PODSUMOWANIE ROKU 2012
Ten rok zaczynałam i kończę mocnym literackim akcentem. Styczeń upłynął mi na lekturze „Dzienników” Gombrowicza, grudzień zaś poświęciłam „Listom ” Kerouaca i Ginsberga, czyli epistolograficznemu majstersztykowi. Jeśli chodzi o lekturę książek w 2012 to szczęściarz ze mnie niemożebny.
Niniejszym przedstawiam moje zestawienie, które powstało w okropnych bólach i konwulsjach. Szalenie trudno wybrać pośród tylu świetnych tytułów pierwszą dziesiątkę.
A oto moja lista osobista (kolejność nie ma znaczenia):
  1. Aleksijewicz Swietłana „Czarnobylska Modlitwa”
  2. Steinbeck John „Grona gniewu”
  3. Zaremba Marcin „Wielka trwoga. Polska 1944-1947”
  4. Gombrowicz Witold „Dzienniki 1953-1969”
  5. „Listy” Jack Kerouac, Allen Ginsberg
  6. Smith Patti „Poniedziałkowe dzieci”
  7. Springer Filip „Miedzianka. Historia znikania”
  8. Sebald W.G. „Wojna powietrzna i literatura”
  9. Jagielski Wojciech „Wypalanie traw”
  10. Carrere Emmanuel „Limonow”
Uff…trudny, trudny wybór.
KONKURS
Są urodziny, musi być więc też prezent. Poniżej umieściła zdjęcia mojej biblioteczki (no może jej większej części). Czytelnik bądź Czytelniczka mojego bloga może wybrać sobie jedną publikację, którą chcę się otrzymać i jej tytuł podać w komentarzu. W wyniku losowania zostanie wybrana jedna osoba, która otrzyma daną książkę. 
Swoje typy można zgłaszać do 1 stycznia 2013 roku do godziny 23.59.

Uwaga!
Konkurs bardzo trudny dla osób z sokolim wzrokiem

Trzymam kciuki 🙂
PODZIĘKOWANIA
Na koniec bardzo dziękuję wszystkim odwiedzającym God save the book.
Bez was ten blog nie przetrwałby pewnie nawet trzech dni!
 Dziękuję i kłaniam się w pas. Wasza zawsze rozentuzjowana, szczera literacko  – Monika

117 komentarzy

  1. Moja droga, absolutnie wiem co to znaczy łączyć macierzyństwo z czytaniem i swoją pasją.Zazdroszczę Ci pracy w bibliotece:) A z okazji trzyletniego blogowania, życzę Ci, aby nadal radość i zapał przez Ciebie przemawiały. opinie piszesz świetne. Czytam, choć się odzywam rzadko.

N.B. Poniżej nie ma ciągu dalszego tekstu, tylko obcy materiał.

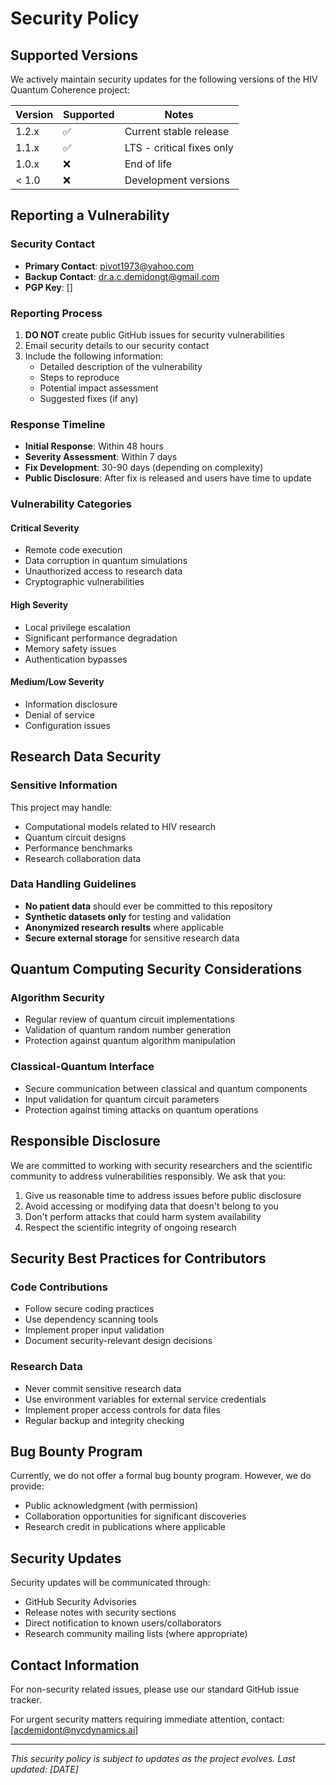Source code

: # Security Policy

## Supported Versions

We actively maintain security updates for the following versions of the HIV Quantum Coherence project:

| Version | Supported          | Notes |
| ------- | ------------------ | ----- |
| 1.2.x   | :white_check_mark: | Current stable release |
| 1.1.x   | :white_check_mark: | LTS - critical fixes only |
| 1.0.x   | :x:                | End of life |
| < 1.0   | :x:                | Development versions |

## Reporting a Vulnerability

### Security Contact
- **Primary Contact**: pivot1973@yahoo.com
- **Backup Contact**: dr.a.c.demidongt@gmail.com
- **PGP Key**: []

### Reporting Process
1. **DO NOT** create public GitHub issues for security vulnerabilities
2. Email security details to our security contact
3. Include the following information:
   - Detailed description of the vulnerability
   - Steps to reproduce
   - Potential impact assessment
   - Suggested fixes (if any)

### Response Timeline
- **Initial Response**: Within 48 hours
- **Severity Assessment**: Within 7 days
- **Fix Development**: 30-90 days (depending on complexity)
- **Public Disclosure**: After fix is released and users have time to update

### Vulnerability Categories

#### Critical Severity
- Remote code execution
- Data corruption in quantum simulations
- Unauthorized access to research data
- Cryptographic vulnerabilities

#### High Severity
- Local privilege escalation
- Significant performance degradation
- Memory safety issues
- Authentication bypasses

#### Medium/Low Severity
- Information disclosure
- Denial of service
- Configuration issues

## Research Data Security

### Sensitive Information
This project may handle:
- Computational models related to HIV research
- Quantum circuit designs
- Performance benchmarks
- Research collaboration data

### Data Handling Guidelines
- **No patient data** should ever be committed to this repository
- **Synthetic datasets only** for testing and validation
- **Anonymized research results** where applicable
- **Secure external storage** for sensitive research data

## Quantum Computing Security Considerations

### Algorithm Security
- Regular review of quantum circuit implementations
- Validation of quantum random number generation
- Protection against quantum algorithm manipulation

### Classical-Quantum Interface
- Secure communication between classical and quantum components
- Input validation for quantum circuit parameters
- Protection against timing attacks on quantum operations

## Responsible Disclosure

We are committed to working with security researchers and the scientific community to address vulnerabilities responsibly. We ask that you:

1. Give us reasonable time to address issues before public disclosure
2. Avoid accessing or modifying data that doesn't belong to you
3. Don't perform attacks that could harm system availability
4. Respect the scientific integrity of ongoing research

## Security Best Practices for Contributors

### Code Contributions
- Follow secure coding practices
- Use dependency scanning tools
- Implement proper input validation
- Document security-relevant design decisions

### Research Data
- Never commit sensitive research data
- Use environment variables for external service credentials
- Implement proper access controls for data files
- Regular backup and integrity checking

## Bug Bounty Program

Currently, we do not offer a formal bug bounty program. However, we do provide:
- Public acknowledgment (with permission)
- Collaboration opportunities for significant discoveries
- Research credit in publications where applicable

## Security Updates

Security updates will be communicated through:
- GitHub Security Advisories
- Release notes with security sections
- Direct notification to known users/collaborators
- Research community mailing lists (where appropriate)

## Contact Information

For non-security related issues, please use our standard GitHub issue tracker.

For urgent security matters requiring immediate attention, contact: [acdemidont@nycdynamics.ai]

---

*This security policy is subject to updates as the project evolves. Last updated: [DATE]*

    Nie wiem czyś Ty nie oszalała z tym jednym wyborem, bo u Ciebie perełki jak się patrzy i czy chciałabyś się aby pozbywać Franaszka???Ja wybrałabym z tego stosu "Pra. Opowieść o rodzinie Iwaszkiewiczów":) Mam jednak nadzieję, że na mnie nie padnie, aby Cię tej książki nie pozbawiać:)))

    wszystkiego dobrego w Nowym Roku:)

    1. Montgomerry –
      bardzo dziękuję za życzenia i dobre słowo 🙂

      Jak na razie Franaszek jest wolny. Ale cóż znaczy jeden tytuł? Trochę miejsca na półkach mi przybędzie. I dobrze 🙂

      A na "Pra. Opowieść o rodzinie…" Już przypisana 🙂

      moc serdeczności na zbliżający się Nowy Rok 🙂

  2. Z Twojej biblioteczki ograbiać Cię nie będę, więc jedynie złożę okolicznościowe życzenia 🙂

    Gratuluję tych trzech, wspaniałych lat. Bardzo się cieszę, kiedy blogerzy celebrują takie rocznice, bo wtedy wiem, że nie wszyscy się poddają, że jest tu jeszcze miejsce dla wytrwałych, dla tych z pasją, dla tych, którzy potrafią jeszcze znaleźć czas na lekturę i podzielenie się z innymi wrażeniami. Oby blogowanie uszczęśliwiało Cię jak najdłużej!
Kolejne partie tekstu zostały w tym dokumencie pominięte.